[Plain-text document sources]
>>>>>
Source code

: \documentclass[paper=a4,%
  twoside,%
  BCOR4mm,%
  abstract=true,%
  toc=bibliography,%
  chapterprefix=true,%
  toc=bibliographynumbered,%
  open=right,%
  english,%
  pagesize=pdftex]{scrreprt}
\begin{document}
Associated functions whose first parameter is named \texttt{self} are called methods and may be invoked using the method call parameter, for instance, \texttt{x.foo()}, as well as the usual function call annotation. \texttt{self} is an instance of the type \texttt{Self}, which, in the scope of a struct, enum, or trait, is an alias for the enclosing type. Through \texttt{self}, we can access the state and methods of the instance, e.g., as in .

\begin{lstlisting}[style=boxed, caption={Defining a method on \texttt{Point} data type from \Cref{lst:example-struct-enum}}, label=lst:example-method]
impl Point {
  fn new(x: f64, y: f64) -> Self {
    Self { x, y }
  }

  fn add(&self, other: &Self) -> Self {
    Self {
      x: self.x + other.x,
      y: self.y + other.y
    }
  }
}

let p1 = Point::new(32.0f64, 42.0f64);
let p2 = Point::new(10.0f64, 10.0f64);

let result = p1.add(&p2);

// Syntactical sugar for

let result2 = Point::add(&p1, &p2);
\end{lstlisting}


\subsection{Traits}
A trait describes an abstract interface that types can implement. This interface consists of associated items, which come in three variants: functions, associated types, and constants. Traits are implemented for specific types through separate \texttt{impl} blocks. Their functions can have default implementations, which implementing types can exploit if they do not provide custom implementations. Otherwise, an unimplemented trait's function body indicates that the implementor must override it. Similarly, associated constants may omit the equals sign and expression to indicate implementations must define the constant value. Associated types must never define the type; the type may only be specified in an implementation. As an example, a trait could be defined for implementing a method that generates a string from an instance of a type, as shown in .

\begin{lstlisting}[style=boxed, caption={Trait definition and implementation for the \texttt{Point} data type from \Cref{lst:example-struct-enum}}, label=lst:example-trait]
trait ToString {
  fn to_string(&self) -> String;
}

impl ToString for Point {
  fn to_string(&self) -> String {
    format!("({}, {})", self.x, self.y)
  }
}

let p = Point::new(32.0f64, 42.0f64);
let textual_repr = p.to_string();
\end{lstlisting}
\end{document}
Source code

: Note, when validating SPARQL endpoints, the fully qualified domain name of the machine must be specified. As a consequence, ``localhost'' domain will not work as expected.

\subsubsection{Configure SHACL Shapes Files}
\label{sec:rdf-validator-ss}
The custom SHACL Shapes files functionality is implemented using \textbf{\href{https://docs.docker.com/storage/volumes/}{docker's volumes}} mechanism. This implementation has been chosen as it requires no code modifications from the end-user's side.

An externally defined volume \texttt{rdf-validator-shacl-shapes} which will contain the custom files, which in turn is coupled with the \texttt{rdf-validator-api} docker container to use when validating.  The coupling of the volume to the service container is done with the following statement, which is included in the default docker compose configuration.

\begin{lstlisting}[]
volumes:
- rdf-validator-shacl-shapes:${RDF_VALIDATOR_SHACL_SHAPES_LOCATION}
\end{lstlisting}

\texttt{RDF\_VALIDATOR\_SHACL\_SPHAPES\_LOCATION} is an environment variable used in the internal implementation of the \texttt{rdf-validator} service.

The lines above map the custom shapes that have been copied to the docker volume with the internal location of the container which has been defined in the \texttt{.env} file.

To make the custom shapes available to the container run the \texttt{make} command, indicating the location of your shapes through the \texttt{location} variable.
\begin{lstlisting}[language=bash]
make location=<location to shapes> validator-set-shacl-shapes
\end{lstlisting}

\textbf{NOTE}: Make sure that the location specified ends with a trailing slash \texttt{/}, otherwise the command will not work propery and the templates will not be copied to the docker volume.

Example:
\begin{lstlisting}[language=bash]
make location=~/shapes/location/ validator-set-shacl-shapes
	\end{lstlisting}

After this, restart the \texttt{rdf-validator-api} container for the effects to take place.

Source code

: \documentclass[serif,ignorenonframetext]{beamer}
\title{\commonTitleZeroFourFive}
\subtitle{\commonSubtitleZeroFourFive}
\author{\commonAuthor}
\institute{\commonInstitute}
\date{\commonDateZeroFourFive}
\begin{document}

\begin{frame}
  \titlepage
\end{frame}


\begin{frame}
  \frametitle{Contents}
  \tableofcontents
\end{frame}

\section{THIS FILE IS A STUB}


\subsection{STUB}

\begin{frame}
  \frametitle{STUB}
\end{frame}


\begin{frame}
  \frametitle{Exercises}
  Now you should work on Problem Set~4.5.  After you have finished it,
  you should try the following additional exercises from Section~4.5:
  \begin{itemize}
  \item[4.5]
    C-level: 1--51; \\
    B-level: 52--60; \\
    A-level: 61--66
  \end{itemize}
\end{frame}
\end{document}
<<<<<
» What to produce: Retype each record in full, please.

» Output:
Source code

: \documentclass[paper=a4,%
  twoside,%
  BCOR4mm,%
  abstract=true,%
  toc=bibliography,%
  chapterprefix=true,%
  toc=bibliographynumbered,%
  open=right,%
  english,%
  pagesize=pdftex]{scrreprt}
\begin{document}
Associated functions whose first parameter is named \texttt{self} are called methods and may be invoked using the method call parameter, for instance, \texttt{x.foo()}, as well as the usual function call annotation. \texttt{self} is an instance of the type \texttt{Self}, which, in the scope of a struct, enum, or trait, is an alias for the enclosing type. Through \texttt{self}, we can access the state and methods of the instance, e.g., as in .

\begin{lstlisting}[style=boxed, caption={Defining a method on \texttt{Point} data type from \Cref{lst:example-struct-enum}}, label=lst:example-method]
impl Point {
  fn new(x: f64, y: f64) -> Self {
    Self { x, y }
  }

  fn add(&self, other: &Self) -> Self {
    Self {
      x: self.x + other.x,
      y: self.y + other.y
    }
  }
}

let p1 = Point::new(32.0f64, 42.0f64);
let p2 = Point::new(10.0f64, 10.0f64);

let result = p1.add(&p2);

// Syntactical sugar for

let result2 = Point::add(&p1, &p2);
\end{lstlisting}


\subsection{Traits}
A trait describes an abstract interface that types can implement. This interface consists of associated items, which come in three variants: functions, associated types, and constants. Traits are implemented for specific types through separate \texttt{impl} blocks. Their functions can have default implementations, which implementing types can exploit if they do not provide custom implementations. Otherwise, an unimplemented trait's function body indicates that the implementor must override it. Similarly, associated constants may omit the equals sign and expression to indicate implementations must define the constant value. Associated types must never define the type; the type may only be specified in an implementation. As an example, a trait could be defined for implementing a method that generates a string from an instance of a type, as shown in .

\begin{lstlisting}[style=boxed, caption={Trait definition and implementation for the \texttt{Point} data type from \Cref{lst:example-struct-enum}}, label=lst:example-trait]
trait ToString {
  fn to_string(&self) -> String;
}

impl ToString for Point {
  fn to_string(&self) -> String {
    format!("({}, {})", self.x, self.y)
  }
}

let p = Point::new(32.0f64, 42.0f64);
let textual_repr = p.to_string();
\end{lstlisting}
\end{document}
Source code

: Note, when validating SPARQL endpoints, the fully qualified domain name of the machine must be specified. As a consequence, ``localhost'' domain will not work as expected.

\subsubsection{Configure SHACL Shapes Files}
\label{sec:rdf-validator-ss}
The custom SHACL Shapes files functionality is implemented using \textbf{\href{https://docs.docker.com/storage/volumes/}{docker's volumes}} mechanism. This implementation has been chosen as it requires no code modifications from the end-user's side.

An externally defined volume \texttt{rdf-validator-shacl-shapes} which will contain the custom files, which in turn is coupled with the \texttt{rdf-validator-api} docker container to use when validating.  The coupling of the volume to the service container is done with the following statement, which is included in the default docker compose configuration.

\begin{lstlisting}[]
volumes:
- rdf-validator-shacl-shapes:${RDF_VALIDATOR_SHACL_SHAPES_LOCATION}
\end{lstlisting}

\texttt{RDF\_VALIDATOR\_SHACL\_SPHAPES\_LOCATION} is an environment variable used in the internal implementation of the \texttt{rdf-validator} service.

The lines above map the custom shapes that have been copied to the docker volume with the internal location of the container which has been defined in the \texttt{.env} file.

To make the custom shapes available to the container run the \texttt{make} command, indicating the location of your shapes through the \texttt{location} variable.
\begin{lstlisting}[language=bash]
make location=<location to shapes> validator-set-shacl-shapes
\end{lstlisting}

\textbf{NOTE}: Make sure that the location specified ends with a trailing slash \texttt{/}, otherwise the command will not work propery and the templates will not be copied to the docker volume.

Example:
\begin{lstlisting}[language=bash]
make location=~/shapes/location/ validator-set-shacl-shapes
	\end{lstlisting}

After this, restart the \texttt{rdf-validator-api} container for the effects to take place.

Source code

: \documentclass[serif,ignorenonframetext]{beamer}
\title{\commonTitleZeroFourFive}
\subtitle{\commonSubtitleZeroFourFive}
\author{\commonAuthor}
\institute{\commonInstitute}
\date{\commonDateZeroFourFive}
\begin{document}

\begin{frame}
  \titlepage
\end{frame}


\begin{frame}
  \frametitle{Contents}
  \tableofcontents
\end{frame}

\section{THIS FILE IS A STUB}


\subsection{STUB}

\begin{frame}
  \frametitle{STUB}
\end{frame}


\begin{frame}
  \frametitle{Exercises}
  Now you should work on Problem Set~4.5.  After you have finished it,
  you should try the following additional exercises from Section~4.5:
  \begin{itemize}
  \item[4.5]
    C-level: 1--51; \\
    B-level: 52--60; \\
    A-level: 61--66
  \end{itemize}
\end{frame}
\end{document}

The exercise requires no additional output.